AHB V NSW Trustee and Guardian
[2012] NSWADT 76
•27 April 2012
Administrative Decisions Tribunal
New South Wales
Medium Neutral Citation: AHB V NSW Trustee and Guardian [2012] NSWADT 76 Hearing dates: 15 February 2012 Decision date: 27 April 2012 Jurisdiction: General Division Before: P H Molony, Judicial Member Decision: The decision of the NSW Trustee and Guardian is affirmed.
Catchwords: NSW Trustee and Guardian - decision to sell home - best interest Legislation Cited: NSW Trustee and Guardian Act Category: Principal judgment Parties: AHB (Applicant)
NSW Trustee and Guardian (Respondent)File Number(s): 113308 Publication restriction: S 126 Administrative Decisions Tribunal Act 1997
REasons for decision
Introduction
[GENERAL DIVISION (P H Molony, Judicial Member)]. This is a review of a decision made by the NSW Trustee and Guardian to sell the home of a protected person at Gymea Bay. That decision was made on internal review. AHB, the applicant, is the protected person's son.
The protected person's has been diagnosed with dementia. She has been a resident of the Wollongong Nursing Home since November 2009. She has one son and two daughters. There is a level of conflict among the siblings.
The Guardianship Tribunal appointed the Public Guardian as the protected person's guardian on 16 July 2010, with the functions of access and accommodation. At the same time the Guardianship Tribunal appointed one of her daughters as her guardian, with healthcare and medical and dental consent functions. The Guardianship Tribunal also converted an application to review an enduring power of attorney appointing the same daughter as the protected person's attorney, to an application for financial management. The Tribunal then made a financial management order and appointed a financial manager, namely the NSW Trustee and Guardian (the financial manager).
On 20 December 2011, the Guardianship Tribunal reviewed, that guardianship order. It appointed the Public Guardian as the protected person's Guardian for a period of three years with the functions of accommodation, access, healthcare, and medical and dental consents. At the same time, the Tribunal confirmed the appointment of the NSW Trustee and Guardian as financial manager, on a requested review by AHB.
On 11 September 2011, the financial manager made a decision to sell the protected person's home at Gymea Bay. The decision was based on the view, taken by the Public Guardian, that the protected person should be accommodated in an extra services nursing home. This would require the payment of a bond. Given her assets and income, the financial manager reasoned that the only way in which a bond could be paid and the protected person's future secured, is by the sale of her home.
AHB requested an internal review of that decision. On 7 October 2011. The decision was affirmed on internal review.
AHB applied to review the decision on 1 November 2011.
On 25 January 2012 Public Guardian made a formal decision to place the protected person in an added services facility. It was decided that she should remain living where she is until such time as she can afford an extra services facility.

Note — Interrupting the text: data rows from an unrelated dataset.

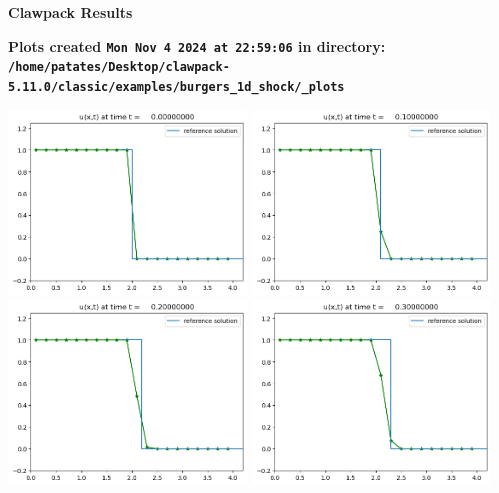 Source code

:\documentclass[11pt]{article}
\begin{document}
        \begin{center}{\Large\bf Clawpack Results}\vskip 5pt
        
        \bf Plots created {\tt Mon Nov  4 2024 at 22:59:06} in directory: \vskip 5pt
        \verb+/home/patates/Desktop/clawpack-5.11.0/classic/examples/burgers_1d_shock/_plots+
        \end{center}
        \vskip 5pt
        \includegraphics[width=0.475\textwidth]{frame0000fig0.png}
\vskip 10pt 
\includegraphics[width=0.475\textwidth]{frame0001fig0.png}
\vskip 10pt 
\includegraphics[width=0.475\textwidth]{frame0002fig0.png}
\vskip 10pt 
\includegraphics[width=0.475\textwidth]{frame0003fig0.png}
\end{document}
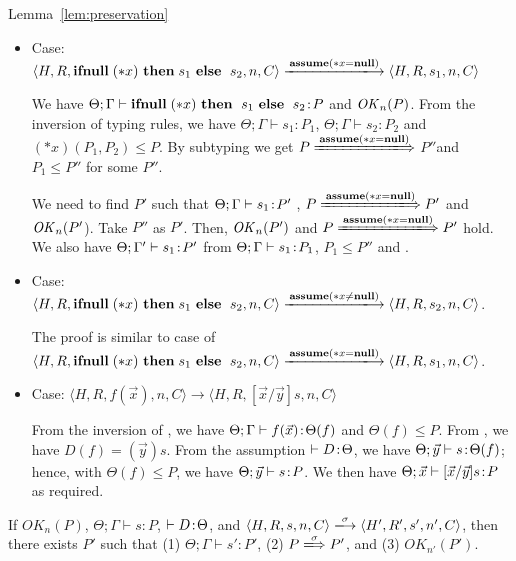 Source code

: \begin{pfof}{Lemma~\ref{lem:preservation}}
\begin{itemize}
\item Case: \(\langle H, R, \IFNULL \Sirx \ \THEN s_{1} \ \ELSE
  \ s_{2}, n, C\rangle \xlongrightarrow{\sassx} \langle H, R, s_{1}, n, C \rangle\)

  We have \(\Theta; \Gamma \vdash \mathbf{ifnull}\; (*x) \ \mathbf{then}\; \ s_{1}
  \ \mathbf{else}\; \ s_{2}\!:\! P\) and \(\mathit{OK}_{n}(P)\). From the inversion of
  typing rules, we have \(\Theta; \Gamma \vdash s_{1} : P_{1}\),
  \(\Theta; \Gamma \vdash s_{2} : P_{2}\) and \( (*x)(P_1,P_2) \le
  P\). By subtyping we get \(P \xLongrightarrow{\sassx} \) \(
  P''\)and \( P_1 \le P''\) for some \( P '' \).

  We need to find $P'$ such that \(\Theta; \Gamma \vdash s_1\!:\! P'\)
  , \(P \xLongrightarrow{\sassx} P'\) and \(\mathit{OK}_n(P'\)).  Take \(P''\) as
  \(P'\).  Then, \(\mathit{OK}_n(P')\) and \(P \xLongrightarrow{\sassx} P'\)
  hold. We also have \(\Theta; \Gamma' \vdash s_{1}\!:\! P'\) from
  \(\Theta; \Gamma \vdash s_{1}\!:\! P_1\), \(P_{1} \le P'' \) and
  .

\item Case: \(\langle H, R, \IFNULL \Sirx \ \THEN s_{1} \ \ELSE \ s_{2},
  n , C \rangle \xlongrightarrow{\sassxn} \langle H, R, s_{2}, n, C\rangle\).

 The proof is similar to case of  \(\langle H, R, \IFNULL \Sirx \ \THEN s_{1} \ \ELSE
  \ s_{2}, n, C \rangle \xlongrightarrow{\sassx} \langle H, R, s_{1}, n, C\rangle\).

\item Case: \( \langle H, R, f(\vec{x}) , n, C \rangle \rightarrow  \langle H, R, [\vec{x}/\vec{y}]s, n, C \rangle \)


From the inversion of , we have \(\Theta; \Gamma \vdash
f(\vec{x}) \!:\! \Theta(f)\) and \(\Theta(f) \le P\).  From
, we have \(D(f) = (\vec{y})s\).  From the assumption
\(\vdash D \!:\! \Theta\), we have \(\Theta; \vec{y} \vdash s \!:\!
\Theta(f)\); hence, with \(\Theta(f) \le P\), we have \(\Theta;
\vec{y} \vdash s \!:\! P\).  We then have \(\Theta; \vec{x} \vdash
    [\vec{x}/\vec{y}]s \!:\! P\) as required.

\end{itemize}
\end{pfof}  

\begin{corollary}
\label{cor:preservation}
If $OK_{n}(P)$, $\Theta; \Gamma \vdash s : P$, \(\vdash D \!:\!
\Theta\), and $\langle H,R,s,n,C\rangle \xlongrightarrow{\sigma}
\langle H',R',s', n', C \rangle$, then there exists $P'$ such that (1) $
\Theta; \Gamma \vdash s' : P'$, (2) \(P \xLongrightarrow{\sigma} P'\),
and (3) \(OK_{n'}(P')\).
\end{corollary}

In order for the protected person to move to an extra services facility the financial manager says that her home must be sold. AHB is now living there, and was living there, caring for his mother, for approximately 3 years prior to her admission to a nursing facility. He is not paying rent. He is on Newstart allowance. He claims that he is maintaining the property, and has done substantial works, none of which involve cash outlays of any great value.
AHB's position is that the home should not be sold. He is hopeful that developments in the treatment of dementia will lead to a situation where his mother will be well enough to return home, albeit with support. Even if that is not the case, he would like to see his mother return home. He acknowledges, for that to occur, it would then be necessary to pay for her care. He considered it essential that her home be there for her to return to.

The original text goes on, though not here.